A ‘perverse’ and ‘broken’ system rewards more spending on utility infrastructure
PECO argues for rate hikes by pointing to investments that shore up aging infrastructure in order to maintain reliability, especially during extreme weather events like the winter storm that dumped more than 9 inches of snow, capped with ice, across the region at the end of January.
“Rate cases also ensure we recover the costs of investments needed to maintain and strengthen the grid through just and reasonable energy delivery rates,” Womer said in an email. “PECO’s energy delivery rates and return on equity (ROE) are approved by regulators and apply only to the delivery portion of the bill.”
But it’s that type of approval by state regulators nationwide that has some calling for reform.
“These ROEs are too high and it’s just kind of screaming in everybody’s face,” Ellis said.
As part of his role at the American Economic Liberties Project, Ellis now provides expert testimony in ratemaking cases advocating for affordability.
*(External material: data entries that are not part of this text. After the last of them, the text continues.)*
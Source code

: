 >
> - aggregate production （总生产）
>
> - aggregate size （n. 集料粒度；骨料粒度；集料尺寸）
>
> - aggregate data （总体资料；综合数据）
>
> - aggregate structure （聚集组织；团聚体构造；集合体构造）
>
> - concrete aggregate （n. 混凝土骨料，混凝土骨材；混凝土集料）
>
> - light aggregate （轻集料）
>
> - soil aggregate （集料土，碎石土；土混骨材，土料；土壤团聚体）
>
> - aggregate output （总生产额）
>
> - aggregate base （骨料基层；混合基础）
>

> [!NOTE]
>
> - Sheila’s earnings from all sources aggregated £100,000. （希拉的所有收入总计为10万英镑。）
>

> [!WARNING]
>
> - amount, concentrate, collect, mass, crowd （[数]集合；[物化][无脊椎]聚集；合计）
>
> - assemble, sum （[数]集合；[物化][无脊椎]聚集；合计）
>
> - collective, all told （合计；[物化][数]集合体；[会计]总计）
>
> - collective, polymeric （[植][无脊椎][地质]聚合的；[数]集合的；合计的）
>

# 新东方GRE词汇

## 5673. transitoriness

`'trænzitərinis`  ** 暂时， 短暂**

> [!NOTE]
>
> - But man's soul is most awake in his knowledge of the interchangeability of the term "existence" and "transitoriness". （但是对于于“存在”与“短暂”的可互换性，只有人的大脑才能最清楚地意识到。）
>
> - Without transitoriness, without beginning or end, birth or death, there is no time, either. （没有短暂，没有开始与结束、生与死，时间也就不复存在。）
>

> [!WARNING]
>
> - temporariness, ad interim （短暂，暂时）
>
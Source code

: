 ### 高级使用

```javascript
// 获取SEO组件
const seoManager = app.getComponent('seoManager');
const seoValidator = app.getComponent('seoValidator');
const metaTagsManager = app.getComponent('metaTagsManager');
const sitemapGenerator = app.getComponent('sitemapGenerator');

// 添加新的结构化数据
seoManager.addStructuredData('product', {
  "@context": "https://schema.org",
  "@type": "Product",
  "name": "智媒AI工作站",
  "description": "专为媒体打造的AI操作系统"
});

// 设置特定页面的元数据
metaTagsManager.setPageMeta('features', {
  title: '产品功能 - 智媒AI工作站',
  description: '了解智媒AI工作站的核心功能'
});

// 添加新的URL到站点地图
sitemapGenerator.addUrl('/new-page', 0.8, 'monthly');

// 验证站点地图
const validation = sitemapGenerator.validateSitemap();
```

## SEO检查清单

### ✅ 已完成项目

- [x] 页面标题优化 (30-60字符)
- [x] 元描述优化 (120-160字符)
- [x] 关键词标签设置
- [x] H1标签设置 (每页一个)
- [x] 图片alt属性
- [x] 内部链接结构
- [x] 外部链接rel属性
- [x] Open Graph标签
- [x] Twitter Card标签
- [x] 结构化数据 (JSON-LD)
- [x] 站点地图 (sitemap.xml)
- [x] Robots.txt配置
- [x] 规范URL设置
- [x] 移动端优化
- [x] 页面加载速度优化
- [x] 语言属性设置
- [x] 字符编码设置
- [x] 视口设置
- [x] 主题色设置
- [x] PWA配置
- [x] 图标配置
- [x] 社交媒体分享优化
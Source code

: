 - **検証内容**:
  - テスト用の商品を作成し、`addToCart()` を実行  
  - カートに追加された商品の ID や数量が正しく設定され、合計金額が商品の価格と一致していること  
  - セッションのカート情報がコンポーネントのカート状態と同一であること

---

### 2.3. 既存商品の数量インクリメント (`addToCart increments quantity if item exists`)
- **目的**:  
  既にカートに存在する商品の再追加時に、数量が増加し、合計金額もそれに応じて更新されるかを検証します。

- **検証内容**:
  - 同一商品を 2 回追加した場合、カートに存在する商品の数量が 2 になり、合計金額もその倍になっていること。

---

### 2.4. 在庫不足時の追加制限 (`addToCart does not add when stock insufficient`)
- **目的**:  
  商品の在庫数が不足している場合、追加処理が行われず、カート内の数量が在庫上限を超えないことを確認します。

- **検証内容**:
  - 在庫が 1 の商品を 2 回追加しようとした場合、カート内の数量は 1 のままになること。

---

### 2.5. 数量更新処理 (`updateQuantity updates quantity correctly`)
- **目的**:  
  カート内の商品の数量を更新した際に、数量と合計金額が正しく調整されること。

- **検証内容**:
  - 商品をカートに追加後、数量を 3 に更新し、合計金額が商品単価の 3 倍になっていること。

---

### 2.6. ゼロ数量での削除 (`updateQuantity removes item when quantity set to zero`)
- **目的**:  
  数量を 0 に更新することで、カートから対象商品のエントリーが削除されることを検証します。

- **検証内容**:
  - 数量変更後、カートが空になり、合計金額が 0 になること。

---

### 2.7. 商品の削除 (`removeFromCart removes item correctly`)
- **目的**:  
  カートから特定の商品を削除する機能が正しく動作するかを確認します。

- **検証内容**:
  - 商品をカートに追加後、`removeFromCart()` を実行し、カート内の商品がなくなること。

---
Previously, he worked for ExxonMobile, McKinsey & Company and then for Sempra, a large energy company where he managed the cost of capital for their infrastructure projects. He’s also a managing partner with Market Clear, a company that is working to create an alternative solution for what he calls “utility profiteering.”
Ellis said the modeling that results in specific return on equity for monopoly utilities is a “perverse” system because it rewards spending more money, which is provided by ratepayers.
During a rate case, utilities will tell regulators the amount needed to spend on new and existing infrastructure and point to safety issues and reliability, he said. But determining what is actually required for safety is difficult. While Ellis did not participate as an expert in the 2024 PECO rate case, he said regulators, in general, do not ask enough questions to determine how much of a profit should be made from these upgrades.
“It’s supposed to be the actual cost of capital. Like, what is the profit that [the company] would obtain if they were subject to competition?” Ellis said. “That’s the underlying principle going back 100 years. But for whatever reason, regulators set the profit much higher than the actual market-based cost of capital.”
Ellis said the opaque nature of these rate cases makes it hard for the public to follow. Additionally, he said regulators are easily confused by these complex cases because they lack expertise.
“So when a utility comes in and says, ‘I need to spend X amount of dollars for reliability or safety,’ it’s very hard for a regulator to say, ‘No, you’re overspending on safety.’ So you just have this kind of broken system,” Ellis said. “And these experts that [utility companies] hire have developed this whole parallel universe. I call it utility land finance.” Ellis explained that a company that faces market competition does not have an incentive to spend more, but rather figure out how to spend less to make a profit.
He added that regardless of whether a settled case agrees to a specific return on equity for shareholders, the company knows, in their own calculations, an ROE.
A spokesperson for Edison Electric Institute, an investor-owned electric utility trade group, defended the regulatory ratemaking process as transparent, and said the burden of proof for infrastructure upgrades is on the utilities.
“Public utility commissions conduct open, transparent rate reviews to determine which costs regulated electric companies may recover,” wrote Dani Marx, the institute’s spokesperson, in an email. “In these proceedings, electric companies bear the burden of proving that requested costs are prudent and necessary to meet customer needs. Commission staff and intervenors may review, challenge, and seek additional evidence as part of the process. Commissions then decide cases based on the evidentiary record.”
A spokesperson for the Public Utility Commission said the 2024 rate case process for both PECO’s electric and gas utilities was fair and resulted in less than the company’s original request.
“These settlements were reached by a broad group of parties representing consumer, small business, and public interests, and were supported by a fully developed record,” said Public Utility Commission spokesman Nils Hagen-Frederiksen. “In both cases, the approved outcomes reflected substantial reductions from the utilities’ original requests.”
Shapiro said he wants the commission to better examine a utility’s books and make financial details of their rate-hike requests more transparent. He asked lawmakers to pass legislation that provides guidelines for the regulator and places limits on utility profits.
“We need to have a hard conversation about the amount of profit utilities and their investors can make on the backs of hardworking Pennsylvanians,” Shapiro said in his address to the General Assembly. “S&P Global Ratings currently ranks Pennsylvania as one of the top four states in the country for utilities to make a profit.”
“We grant these utilities a monopoly — and in exchange, they have a legal responsibility to keep their costs just and reasonable,” Shapiro said. “They shouldn’t get one dollar more than what they need to meet their customers’ needs.”